Coleman and Wilhoit told the Gateses that academic standards varied so wildly between states that high school diplomas had lost all meaning, that as many as 40 percent of college freshmen needed remedial classes and that U.S. students were falling behind their foreign competitors.
Let's backtrack a minute. Coleman you should know by this point, but who is Wilhoit?
In 2008, he was head of the Council of Chief State School Officers (CCSSO). Prior to that, he had been Commissioner of Education in Kentucky from 2000 to 2006. He apparently also had that job in Arkansas at some point. The point is, Wilhoit had ample opportunity to influence the status quo in American standards writing in the years leading up to 2008. As commissioner in Kentucky, he had brought the state into the American Diploma Project as one of the five original partner states.
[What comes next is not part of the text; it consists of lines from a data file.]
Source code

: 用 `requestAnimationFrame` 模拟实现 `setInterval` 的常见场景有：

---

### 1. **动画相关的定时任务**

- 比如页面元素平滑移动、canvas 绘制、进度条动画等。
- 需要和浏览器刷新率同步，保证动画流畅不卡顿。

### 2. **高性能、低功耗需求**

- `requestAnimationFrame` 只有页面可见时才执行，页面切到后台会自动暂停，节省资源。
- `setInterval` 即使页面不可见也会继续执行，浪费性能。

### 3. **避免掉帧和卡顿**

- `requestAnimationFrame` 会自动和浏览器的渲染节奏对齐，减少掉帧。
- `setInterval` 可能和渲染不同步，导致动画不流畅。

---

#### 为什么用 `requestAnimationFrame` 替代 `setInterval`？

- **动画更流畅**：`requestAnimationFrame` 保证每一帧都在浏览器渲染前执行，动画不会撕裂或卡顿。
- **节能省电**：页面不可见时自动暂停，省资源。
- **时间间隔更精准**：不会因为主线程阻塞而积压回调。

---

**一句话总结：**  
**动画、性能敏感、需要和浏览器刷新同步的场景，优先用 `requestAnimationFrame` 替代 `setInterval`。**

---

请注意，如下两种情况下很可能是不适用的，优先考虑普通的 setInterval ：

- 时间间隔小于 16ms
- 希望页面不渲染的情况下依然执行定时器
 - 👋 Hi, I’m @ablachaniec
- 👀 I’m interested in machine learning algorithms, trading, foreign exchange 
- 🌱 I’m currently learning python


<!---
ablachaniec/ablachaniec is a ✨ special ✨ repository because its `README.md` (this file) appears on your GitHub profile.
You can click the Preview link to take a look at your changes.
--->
Wilhoit and Gates both knew that all the research had already been done, the standards written, gap analyses run against various state standards, new versions of state standards developed to align more closely to ADP, including by Kentucky, real statewide changes had happened that could be observed in 2008 based on quantitative and qualitative data and feedback.
Then, apparently, in 2008, Wilhoit, Gates, and basically every single person other than Sandra Stotsky, James Milgram and me either forgot, pretended to forget, or never knew that the ADP ever existed and moved on into the Common Core era as if it was a bold new idea. I still just don't get this. Did Coleman somehow personally convince everyone that he could do better than ADP? Did he lay out some kind of flaw? Not compatible enough with computer-based curriculum and assessment?
That's what I'd like to understand someday.